**What the task requires:** Of the lines in the data below, write out exactly those from the one holding "test the pipeline." through the one holding "has been implemented.", both included.

**Entries supplied:**

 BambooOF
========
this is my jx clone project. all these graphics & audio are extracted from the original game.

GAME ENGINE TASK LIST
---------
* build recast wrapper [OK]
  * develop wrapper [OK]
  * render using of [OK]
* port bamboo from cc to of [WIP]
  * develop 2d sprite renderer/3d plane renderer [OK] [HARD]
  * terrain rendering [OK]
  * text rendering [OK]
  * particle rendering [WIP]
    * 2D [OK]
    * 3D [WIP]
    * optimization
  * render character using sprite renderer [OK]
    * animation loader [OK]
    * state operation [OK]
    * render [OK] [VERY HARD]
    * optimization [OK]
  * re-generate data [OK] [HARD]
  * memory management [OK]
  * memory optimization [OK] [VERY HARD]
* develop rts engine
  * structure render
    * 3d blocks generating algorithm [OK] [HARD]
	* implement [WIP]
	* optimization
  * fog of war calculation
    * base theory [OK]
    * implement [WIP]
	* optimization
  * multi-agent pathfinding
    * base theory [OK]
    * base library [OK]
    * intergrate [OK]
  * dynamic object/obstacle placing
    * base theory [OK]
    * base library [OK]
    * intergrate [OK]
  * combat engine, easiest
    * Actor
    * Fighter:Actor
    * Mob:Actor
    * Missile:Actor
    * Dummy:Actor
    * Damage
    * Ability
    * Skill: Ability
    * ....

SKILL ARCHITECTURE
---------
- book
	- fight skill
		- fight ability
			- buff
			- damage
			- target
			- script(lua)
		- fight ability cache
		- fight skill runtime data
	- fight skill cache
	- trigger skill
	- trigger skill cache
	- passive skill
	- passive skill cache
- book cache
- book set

---

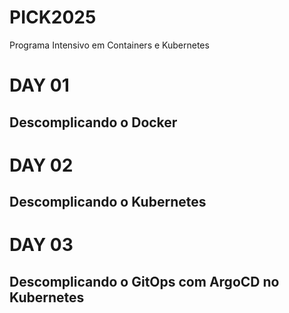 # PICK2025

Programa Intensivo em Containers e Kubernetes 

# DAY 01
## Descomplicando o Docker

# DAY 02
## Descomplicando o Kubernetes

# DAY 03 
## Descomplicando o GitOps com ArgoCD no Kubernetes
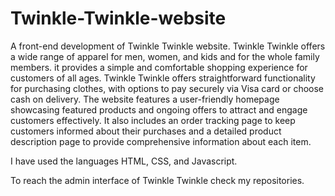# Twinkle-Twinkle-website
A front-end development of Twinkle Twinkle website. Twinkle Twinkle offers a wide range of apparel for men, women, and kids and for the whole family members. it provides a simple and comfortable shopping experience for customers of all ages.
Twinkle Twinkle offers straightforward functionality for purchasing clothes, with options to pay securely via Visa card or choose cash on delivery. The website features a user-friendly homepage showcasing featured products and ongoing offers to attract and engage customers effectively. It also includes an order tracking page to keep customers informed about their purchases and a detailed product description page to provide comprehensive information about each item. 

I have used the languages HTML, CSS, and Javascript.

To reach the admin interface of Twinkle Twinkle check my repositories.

* * *

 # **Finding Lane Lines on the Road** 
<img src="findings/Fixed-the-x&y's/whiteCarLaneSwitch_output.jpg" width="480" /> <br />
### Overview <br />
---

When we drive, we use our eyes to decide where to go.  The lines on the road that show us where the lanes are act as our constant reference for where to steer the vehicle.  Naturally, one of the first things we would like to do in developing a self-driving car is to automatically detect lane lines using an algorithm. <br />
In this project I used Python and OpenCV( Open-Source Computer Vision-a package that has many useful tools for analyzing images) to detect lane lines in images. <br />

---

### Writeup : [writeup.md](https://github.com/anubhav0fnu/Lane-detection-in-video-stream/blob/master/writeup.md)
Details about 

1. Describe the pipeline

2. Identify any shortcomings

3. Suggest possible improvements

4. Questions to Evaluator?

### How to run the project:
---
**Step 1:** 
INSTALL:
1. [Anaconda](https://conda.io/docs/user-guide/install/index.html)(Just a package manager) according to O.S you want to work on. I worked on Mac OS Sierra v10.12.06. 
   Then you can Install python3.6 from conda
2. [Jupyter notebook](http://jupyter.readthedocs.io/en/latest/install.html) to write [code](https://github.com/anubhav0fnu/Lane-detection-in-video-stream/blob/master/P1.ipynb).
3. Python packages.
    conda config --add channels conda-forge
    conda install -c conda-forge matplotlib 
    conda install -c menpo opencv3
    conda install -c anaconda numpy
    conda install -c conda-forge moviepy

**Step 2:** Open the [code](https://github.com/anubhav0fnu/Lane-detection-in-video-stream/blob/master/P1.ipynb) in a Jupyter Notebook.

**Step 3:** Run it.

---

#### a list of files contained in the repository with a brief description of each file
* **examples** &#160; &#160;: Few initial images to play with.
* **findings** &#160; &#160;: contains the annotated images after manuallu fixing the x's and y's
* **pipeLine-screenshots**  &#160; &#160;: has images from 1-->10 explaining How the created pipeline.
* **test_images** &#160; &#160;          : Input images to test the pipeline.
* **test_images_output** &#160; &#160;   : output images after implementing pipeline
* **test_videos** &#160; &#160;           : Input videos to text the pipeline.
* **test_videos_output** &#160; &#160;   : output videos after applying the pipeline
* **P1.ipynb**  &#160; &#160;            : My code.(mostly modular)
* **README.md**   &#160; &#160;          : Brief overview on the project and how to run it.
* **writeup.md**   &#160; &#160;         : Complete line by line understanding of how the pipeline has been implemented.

**Output of the task:**
* **test_images** &#160; &#160;          : Input images to test the pipeline.
* **test_images_output** &#160; &#160;   : output images after implementing pipeline
* **test_videos** &#160; &#160;           : Input videos to text the pipeline.
* **test_videos_output** &#160; &#160;   : output videos after applying the pipeline
* **P1.ipynb**  &#160; &#160;            : My code.(mostly modular)
* **README.md**   &#160; &#160;          : Brief overview on the project and how to run it.
* **writeup.md**   &#160; &#160;         : Complete line by line understanding of how the pipeline has been implemented.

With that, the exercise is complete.